My soap is doing well and keeping me quite busy. Unfortunately it's not a craft that I can enjoy while watching the television. Which reminds me - it's been two weeks now since we've disconnected the satellite. My, what a learning curve that has been, and oh my, how obnoxious are the laugh tracks of broadcast television. The HD antennae gives us free access to a lot of programs that we used to tape on the DVR, but now being cheap, we have to inconvenience ourselves to watch in real time. We used to spend a thousand dollars a year to watch convenient TV. We're in retraining.

Sunday, December 11, 2011

Red Rock Rocks

Melissa was back from SoCal for a couple of days to tend to her business here. She's in the unenviable position of being my age with businesses in two states and little opportunity for retirement. We had planned a play day but realized we were both too tired to play, so we just ate at her place, played with her kittens and took a walk about Virginia Lake, which is just across the street. We had to laugh at the Canada geese *on* the lake. I forget that I have the capacity for video on my phone and am kicking myself for not catching the hilarious landings of the geese on the ice - lots of crazy sliding by them and lots of crazy laughing by us.
I decided Friday was Christmas cards day, however I had just gotten back my soap basket from Carol and Kerry who had added it to their craft fair booth and realized that I was out of lavender soap. It's quickly become my most popular bar. Since soap needs to cure for three weeks, it was the priority. I made orange cinnamon soap the prior Friday so our house smells fantastic.

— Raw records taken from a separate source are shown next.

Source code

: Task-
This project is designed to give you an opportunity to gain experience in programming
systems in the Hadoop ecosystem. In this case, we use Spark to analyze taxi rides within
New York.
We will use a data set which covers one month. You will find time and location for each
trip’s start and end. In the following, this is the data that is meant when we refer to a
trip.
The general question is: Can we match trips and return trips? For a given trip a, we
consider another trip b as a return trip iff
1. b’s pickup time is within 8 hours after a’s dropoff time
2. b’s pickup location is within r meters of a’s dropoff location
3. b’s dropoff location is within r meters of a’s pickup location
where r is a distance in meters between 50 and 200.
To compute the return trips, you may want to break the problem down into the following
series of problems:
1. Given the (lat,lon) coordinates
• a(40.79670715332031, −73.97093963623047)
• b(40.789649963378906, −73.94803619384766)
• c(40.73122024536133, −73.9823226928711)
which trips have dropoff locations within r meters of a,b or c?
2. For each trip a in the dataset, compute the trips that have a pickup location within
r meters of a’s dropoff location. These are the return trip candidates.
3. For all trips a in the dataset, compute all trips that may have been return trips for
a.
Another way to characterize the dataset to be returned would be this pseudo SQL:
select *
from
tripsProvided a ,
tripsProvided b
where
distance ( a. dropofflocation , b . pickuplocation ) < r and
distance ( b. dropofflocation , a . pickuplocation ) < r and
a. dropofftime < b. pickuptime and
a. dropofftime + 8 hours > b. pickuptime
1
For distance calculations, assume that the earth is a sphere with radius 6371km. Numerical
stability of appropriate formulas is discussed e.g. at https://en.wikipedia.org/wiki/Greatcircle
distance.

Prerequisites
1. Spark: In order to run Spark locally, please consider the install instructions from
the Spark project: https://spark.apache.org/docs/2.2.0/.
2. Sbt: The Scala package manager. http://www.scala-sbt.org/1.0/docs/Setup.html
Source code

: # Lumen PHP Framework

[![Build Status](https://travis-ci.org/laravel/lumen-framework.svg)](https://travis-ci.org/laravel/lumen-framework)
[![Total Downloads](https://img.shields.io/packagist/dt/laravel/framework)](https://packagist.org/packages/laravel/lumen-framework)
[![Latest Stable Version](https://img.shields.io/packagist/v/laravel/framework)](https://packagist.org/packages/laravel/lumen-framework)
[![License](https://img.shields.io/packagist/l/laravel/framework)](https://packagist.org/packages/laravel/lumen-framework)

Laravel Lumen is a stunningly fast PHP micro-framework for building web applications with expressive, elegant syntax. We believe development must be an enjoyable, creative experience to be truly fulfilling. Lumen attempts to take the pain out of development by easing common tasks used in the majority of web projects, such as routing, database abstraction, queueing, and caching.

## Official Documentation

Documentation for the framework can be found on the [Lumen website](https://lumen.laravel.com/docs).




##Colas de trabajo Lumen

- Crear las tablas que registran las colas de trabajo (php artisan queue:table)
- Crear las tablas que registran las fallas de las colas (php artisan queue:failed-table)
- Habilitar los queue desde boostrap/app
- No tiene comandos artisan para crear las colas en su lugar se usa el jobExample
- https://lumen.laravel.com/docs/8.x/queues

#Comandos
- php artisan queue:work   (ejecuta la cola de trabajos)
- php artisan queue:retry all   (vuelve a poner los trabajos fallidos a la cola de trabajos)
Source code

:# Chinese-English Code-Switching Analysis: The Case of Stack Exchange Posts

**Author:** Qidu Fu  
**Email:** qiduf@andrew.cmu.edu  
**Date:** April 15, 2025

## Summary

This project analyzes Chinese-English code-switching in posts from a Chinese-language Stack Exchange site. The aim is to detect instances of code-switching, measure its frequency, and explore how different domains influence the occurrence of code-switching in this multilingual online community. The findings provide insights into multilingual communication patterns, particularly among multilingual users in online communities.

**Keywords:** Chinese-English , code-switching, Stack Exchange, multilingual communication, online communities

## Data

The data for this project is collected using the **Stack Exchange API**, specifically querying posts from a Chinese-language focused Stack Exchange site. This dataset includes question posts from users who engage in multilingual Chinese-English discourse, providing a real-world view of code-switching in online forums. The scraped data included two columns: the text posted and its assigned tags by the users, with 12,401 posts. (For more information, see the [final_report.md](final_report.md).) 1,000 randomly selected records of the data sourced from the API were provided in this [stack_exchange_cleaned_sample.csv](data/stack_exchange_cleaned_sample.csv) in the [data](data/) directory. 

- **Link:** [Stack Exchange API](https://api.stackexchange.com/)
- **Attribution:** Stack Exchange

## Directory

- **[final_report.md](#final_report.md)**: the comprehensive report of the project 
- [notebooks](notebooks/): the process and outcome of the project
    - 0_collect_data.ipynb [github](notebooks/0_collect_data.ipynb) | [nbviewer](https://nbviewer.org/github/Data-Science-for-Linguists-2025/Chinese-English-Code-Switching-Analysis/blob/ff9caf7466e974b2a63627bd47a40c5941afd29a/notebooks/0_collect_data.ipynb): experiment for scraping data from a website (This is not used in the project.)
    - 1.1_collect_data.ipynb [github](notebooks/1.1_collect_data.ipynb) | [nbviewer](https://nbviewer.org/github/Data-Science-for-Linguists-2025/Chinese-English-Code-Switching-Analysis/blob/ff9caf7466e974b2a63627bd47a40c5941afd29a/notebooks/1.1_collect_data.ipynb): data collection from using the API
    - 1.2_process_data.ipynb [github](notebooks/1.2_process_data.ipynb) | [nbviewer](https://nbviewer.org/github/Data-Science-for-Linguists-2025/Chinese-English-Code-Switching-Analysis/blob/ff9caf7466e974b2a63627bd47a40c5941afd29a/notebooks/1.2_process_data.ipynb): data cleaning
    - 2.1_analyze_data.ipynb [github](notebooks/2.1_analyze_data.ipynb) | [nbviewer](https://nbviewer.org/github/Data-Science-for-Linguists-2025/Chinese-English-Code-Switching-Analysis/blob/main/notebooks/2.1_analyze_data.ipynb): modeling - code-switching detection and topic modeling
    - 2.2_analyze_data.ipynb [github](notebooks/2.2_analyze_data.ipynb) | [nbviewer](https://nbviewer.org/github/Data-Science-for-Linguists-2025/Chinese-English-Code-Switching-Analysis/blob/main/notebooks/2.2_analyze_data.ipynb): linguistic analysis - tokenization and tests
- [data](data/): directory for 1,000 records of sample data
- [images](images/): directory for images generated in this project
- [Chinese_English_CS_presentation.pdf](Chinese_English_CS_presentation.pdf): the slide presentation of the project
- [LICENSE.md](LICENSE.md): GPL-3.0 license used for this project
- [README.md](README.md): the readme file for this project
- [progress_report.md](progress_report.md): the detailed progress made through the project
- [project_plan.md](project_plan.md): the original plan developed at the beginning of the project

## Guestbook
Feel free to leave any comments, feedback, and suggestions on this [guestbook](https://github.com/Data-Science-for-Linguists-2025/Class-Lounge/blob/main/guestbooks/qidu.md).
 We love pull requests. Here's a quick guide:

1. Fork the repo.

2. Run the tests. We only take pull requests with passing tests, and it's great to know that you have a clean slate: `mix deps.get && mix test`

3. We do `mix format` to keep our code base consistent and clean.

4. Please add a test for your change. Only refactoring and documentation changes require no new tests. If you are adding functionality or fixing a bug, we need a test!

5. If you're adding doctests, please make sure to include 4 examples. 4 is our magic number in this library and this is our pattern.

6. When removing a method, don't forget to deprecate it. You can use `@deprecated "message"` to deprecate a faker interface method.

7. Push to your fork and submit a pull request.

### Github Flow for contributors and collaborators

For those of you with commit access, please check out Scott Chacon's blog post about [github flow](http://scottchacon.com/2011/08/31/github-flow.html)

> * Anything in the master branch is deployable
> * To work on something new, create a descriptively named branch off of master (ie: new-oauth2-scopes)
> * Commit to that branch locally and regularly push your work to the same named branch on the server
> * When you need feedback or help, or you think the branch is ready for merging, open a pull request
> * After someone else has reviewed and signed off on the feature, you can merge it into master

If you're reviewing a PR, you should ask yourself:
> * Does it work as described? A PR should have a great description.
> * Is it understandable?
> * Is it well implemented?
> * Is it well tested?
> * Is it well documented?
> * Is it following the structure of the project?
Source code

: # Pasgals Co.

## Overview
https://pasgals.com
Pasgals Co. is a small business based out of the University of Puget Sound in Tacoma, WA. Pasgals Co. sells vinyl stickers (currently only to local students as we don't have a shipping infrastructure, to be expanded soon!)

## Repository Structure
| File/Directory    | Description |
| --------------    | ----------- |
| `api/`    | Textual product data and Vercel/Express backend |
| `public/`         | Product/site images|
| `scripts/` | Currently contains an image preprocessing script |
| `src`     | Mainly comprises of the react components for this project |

We dragged our feet on Christmas cards this year. We couldn't decide if we should order from Unicef, Habitat, the Art Institute of Chicago - deer in the headlights. I mentioned to Ian that Sandy paints a card for each Christmas - she had them for sale at the craft fair we recently did. We bought from her, right here in our valley, and because she prints them in her printer, I was able to compose a Christmas note and print that right onto the card. I had more fun with cards this year than I have in years. No photo - I was able to get them done after the soap. The cards are in the mail.
Then I had CERT training for another four hours that night and another 8 1/2 on Saturday. We were doing simulated trainings and we just cracked me up. I took a picture of myself with my phone. I have no idea how anyone gets anything done with all this equipment on. I was breathing so hard I kept fogging my goggles and since I was wearing a headband, the hat kept falling off. When I did the simulated splinting of a broken leg, I put the danged hat under the guy's foot to elevate it and facilitate the wrapping of the splint, but the thumb of my right glove popped off. I was a hotshot with the fire extinguisher simulator however, and they passed me.

The trainings have come at a terribly busy time but I felt compelled to train with the other people in our valley. The second winter we were here, we were snowed in for three days. The Sheriffs department monitored us by helicopter, but it's left me knowing that we are isolated. I missed four Christmas parties and was sorry to miss every one - one for each day of training - but I knew training was important.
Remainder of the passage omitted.